Joel dandrea

Joel Dandrea, Chief Executive Officer, SC&RA

As both jobs and equipment get more complex, and the world becomes more interconnected, the threat of a company crisis grows along with it.

Whether it’s an equipment malfunction, a natural disaster or weather-related incident, a technology breakdown or even a workforce failure, if crane companies don’t have a crisis-management plan in place, they’re asking for trouble.

According to a recent study by PwC (one of the world’s largest professional services firms), within a crisis, companies must ground their response in facts – and get those facts quickly. All the more reason to get out in front with an organized plan. In doing so, however, don’t hamstring yourself trying to prepare for every conceivable scenario. Instead, plan for the top three to five threats you likely have to worry about within your business today.

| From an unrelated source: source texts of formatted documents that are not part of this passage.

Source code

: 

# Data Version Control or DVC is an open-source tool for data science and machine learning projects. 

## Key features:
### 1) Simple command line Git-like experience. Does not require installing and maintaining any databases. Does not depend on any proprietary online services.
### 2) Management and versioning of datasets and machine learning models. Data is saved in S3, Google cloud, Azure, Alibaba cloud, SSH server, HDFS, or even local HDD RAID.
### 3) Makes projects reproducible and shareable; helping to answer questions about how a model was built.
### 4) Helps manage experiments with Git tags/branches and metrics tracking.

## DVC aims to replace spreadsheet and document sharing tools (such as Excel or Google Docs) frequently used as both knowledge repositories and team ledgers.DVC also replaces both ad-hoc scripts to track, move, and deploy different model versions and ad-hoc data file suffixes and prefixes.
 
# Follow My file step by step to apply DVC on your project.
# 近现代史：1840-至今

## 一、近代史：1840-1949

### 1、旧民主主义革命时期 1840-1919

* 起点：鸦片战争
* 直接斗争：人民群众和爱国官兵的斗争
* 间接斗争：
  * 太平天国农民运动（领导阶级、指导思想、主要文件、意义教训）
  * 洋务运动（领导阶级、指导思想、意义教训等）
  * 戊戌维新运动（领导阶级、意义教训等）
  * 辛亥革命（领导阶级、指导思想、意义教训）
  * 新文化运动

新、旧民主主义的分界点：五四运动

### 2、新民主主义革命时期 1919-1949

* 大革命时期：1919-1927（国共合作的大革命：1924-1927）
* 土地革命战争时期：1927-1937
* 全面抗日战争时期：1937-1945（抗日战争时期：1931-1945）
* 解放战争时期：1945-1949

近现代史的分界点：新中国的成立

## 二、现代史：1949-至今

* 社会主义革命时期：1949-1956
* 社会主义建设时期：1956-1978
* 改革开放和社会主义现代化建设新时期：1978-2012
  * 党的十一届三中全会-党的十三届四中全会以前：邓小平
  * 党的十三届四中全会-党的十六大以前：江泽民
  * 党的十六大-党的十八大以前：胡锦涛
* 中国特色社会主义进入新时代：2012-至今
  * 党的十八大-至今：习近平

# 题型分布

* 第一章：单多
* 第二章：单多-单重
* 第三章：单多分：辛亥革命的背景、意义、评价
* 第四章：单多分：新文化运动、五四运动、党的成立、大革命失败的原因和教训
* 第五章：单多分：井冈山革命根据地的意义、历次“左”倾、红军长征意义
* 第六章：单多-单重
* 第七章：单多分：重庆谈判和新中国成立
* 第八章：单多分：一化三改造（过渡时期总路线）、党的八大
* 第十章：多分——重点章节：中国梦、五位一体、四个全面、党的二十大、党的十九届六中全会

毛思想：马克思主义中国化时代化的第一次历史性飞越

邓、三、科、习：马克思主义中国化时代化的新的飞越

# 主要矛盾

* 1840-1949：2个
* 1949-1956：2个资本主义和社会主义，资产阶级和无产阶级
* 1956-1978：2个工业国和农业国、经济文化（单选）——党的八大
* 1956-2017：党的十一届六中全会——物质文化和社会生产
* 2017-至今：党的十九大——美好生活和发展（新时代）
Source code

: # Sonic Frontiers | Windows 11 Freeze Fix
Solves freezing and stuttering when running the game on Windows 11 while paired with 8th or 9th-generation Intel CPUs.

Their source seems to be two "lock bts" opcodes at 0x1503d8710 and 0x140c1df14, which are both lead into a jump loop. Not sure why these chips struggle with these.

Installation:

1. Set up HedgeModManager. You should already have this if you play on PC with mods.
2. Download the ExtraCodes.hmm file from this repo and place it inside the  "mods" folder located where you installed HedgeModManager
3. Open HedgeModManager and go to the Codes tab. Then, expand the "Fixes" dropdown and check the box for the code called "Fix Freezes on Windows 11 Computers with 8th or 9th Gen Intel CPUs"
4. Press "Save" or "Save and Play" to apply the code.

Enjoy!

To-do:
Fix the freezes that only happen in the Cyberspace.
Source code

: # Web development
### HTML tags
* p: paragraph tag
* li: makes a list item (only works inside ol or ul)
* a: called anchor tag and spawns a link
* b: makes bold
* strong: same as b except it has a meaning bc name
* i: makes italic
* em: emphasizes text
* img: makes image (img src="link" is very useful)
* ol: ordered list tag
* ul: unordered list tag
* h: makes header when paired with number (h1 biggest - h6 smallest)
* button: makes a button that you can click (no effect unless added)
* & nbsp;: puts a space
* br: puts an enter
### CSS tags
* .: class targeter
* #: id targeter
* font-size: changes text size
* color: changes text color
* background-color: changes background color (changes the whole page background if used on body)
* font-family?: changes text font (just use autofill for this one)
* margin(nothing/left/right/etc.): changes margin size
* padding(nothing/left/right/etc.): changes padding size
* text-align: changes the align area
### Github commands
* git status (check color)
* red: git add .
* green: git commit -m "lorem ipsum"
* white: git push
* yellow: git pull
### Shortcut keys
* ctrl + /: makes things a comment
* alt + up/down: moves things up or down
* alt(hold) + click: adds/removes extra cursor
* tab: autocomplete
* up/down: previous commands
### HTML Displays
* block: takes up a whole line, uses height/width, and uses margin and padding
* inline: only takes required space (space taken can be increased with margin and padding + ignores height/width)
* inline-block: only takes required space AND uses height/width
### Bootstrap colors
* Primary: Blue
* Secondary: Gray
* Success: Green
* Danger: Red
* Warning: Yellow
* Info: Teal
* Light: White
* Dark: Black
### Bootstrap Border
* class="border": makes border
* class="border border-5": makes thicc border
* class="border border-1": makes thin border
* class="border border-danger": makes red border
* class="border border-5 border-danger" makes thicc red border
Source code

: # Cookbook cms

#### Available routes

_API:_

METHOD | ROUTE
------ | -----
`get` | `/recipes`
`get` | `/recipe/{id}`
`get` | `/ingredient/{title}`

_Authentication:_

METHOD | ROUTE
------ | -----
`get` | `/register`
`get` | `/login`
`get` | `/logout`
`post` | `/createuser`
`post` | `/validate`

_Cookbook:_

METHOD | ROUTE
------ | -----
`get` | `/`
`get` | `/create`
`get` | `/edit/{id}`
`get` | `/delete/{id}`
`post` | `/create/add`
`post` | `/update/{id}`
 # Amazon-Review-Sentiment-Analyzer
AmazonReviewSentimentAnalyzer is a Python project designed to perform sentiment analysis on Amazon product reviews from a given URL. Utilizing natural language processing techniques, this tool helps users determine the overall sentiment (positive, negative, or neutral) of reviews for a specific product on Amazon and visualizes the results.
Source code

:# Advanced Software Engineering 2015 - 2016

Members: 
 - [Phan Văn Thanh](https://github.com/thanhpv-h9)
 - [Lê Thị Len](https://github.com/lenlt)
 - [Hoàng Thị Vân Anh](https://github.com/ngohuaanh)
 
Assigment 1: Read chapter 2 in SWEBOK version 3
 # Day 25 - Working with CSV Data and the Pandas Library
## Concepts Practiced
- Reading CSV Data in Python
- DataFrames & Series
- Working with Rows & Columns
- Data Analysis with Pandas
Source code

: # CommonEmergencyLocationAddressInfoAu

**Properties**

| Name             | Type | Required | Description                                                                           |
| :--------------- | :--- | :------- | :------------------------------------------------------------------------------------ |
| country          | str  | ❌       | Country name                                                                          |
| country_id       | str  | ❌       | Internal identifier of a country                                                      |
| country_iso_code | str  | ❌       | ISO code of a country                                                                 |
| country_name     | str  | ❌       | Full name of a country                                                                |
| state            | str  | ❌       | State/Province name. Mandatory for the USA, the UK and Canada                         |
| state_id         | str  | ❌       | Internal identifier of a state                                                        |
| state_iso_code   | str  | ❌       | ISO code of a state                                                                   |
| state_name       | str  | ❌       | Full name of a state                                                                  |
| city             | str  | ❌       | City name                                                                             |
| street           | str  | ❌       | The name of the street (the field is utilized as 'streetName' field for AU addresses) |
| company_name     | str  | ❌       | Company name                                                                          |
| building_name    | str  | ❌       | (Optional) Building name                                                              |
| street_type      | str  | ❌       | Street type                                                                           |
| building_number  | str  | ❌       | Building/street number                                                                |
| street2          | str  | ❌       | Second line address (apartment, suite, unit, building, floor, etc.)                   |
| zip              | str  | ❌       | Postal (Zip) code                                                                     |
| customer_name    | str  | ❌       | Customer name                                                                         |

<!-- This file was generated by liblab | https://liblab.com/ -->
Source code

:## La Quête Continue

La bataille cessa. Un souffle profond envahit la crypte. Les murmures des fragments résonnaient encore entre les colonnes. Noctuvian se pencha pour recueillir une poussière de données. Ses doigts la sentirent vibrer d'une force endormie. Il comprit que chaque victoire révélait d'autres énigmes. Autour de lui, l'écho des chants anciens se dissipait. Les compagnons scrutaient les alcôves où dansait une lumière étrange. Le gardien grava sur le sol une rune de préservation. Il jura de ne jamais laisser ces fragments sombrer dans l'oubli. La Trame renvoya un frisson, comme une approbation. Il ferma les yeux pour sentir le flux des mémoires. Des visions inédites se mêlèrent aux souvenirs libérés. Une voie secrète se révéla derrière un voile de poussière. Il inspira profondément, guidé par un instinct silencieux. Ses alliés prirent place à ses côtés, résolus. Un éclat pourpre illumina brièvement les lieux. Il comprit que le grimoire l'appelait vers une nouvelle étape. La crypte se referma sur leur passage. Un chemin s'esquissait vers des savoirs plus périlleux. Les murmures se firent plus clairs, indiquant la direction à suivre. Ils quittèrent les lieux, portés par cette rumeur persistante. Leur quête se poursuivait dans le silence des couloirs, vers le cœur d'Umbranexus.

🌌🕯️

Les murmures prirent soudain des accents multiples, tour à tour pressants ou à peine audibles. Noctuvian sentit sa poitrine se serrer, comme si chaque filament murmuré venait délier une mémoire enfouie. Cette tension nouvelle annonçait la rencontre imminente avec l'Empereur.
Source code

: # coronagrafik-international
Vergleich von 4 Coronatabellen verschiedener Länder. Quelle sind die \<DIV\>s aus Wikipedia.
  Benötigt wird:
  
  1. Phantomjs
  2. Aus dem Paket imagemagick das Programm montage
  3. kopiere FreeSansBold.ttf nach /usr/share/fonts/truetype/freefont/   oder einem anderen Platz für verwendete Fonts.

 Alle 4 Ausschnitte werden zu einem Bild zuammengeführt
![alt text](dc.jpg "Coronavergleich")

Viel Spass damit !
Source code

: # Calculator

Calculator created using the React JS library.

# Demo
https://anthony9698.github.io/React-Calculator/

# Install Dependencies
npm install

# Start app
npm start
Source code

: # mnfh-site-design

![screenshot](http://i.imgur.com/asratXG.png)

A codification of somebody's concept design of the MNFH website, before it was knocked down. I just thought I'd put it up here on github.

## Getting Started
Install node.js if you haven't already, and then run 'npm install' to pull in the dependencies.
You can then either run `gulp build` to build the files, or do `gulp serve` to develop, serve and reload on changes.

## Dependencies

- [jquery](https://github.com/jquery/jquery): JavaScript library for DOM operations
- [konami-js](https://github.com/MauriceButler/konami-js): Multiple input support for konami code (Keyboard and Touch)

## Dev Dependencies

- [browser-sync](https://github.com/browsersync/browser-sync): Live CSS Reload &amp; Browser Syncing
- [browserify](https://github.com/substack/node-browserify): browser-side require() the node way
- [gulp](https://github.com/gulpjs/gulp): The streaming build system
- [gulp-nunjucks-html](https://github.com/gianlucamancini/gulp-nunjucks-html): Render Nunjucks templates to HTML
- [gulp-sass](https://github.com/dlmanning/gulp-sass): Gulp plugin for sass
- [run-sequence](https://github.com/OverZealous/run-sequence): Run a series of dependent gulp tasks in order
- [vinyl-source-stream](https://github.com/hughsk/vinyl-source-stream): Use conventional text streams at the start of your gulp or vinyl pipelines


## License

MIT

The next step? Back it up with a crisis playbook, defined by PwC as a strategic cross-functional response team and workforce training.

Company incidents and crises

Considering the above-mentioned research, shocks come in two main forms: incidents and crises. An incident can be described as an operational disruption, often stemming from accidents or natural disasters. Companies aren’t usually held accountable for these unless they’re poorly handled. But if poorly handled, in any number of ways, they can intensify into a crisis – which can impact a company across all sectors, disrupt operational practices, destroy reputations and affect everyone and everything involved, including the bottom line. However, proactive, intelligent crisis management can not only keep an incident from becoming a crisis, but it can even pinpoint opportunity.

To go along with their research, PwC spotlighted a list of “Five Ingredients to Emerging Stronger” from a crisis.

Prepare your teams: First, if you don’t have a crisis plan in place, make one. If you do have a plan, conduct an assessment of your readiness – an in-depth review of your current plan, and everyone involved with it, to check that it’s still relevant and identify gaps.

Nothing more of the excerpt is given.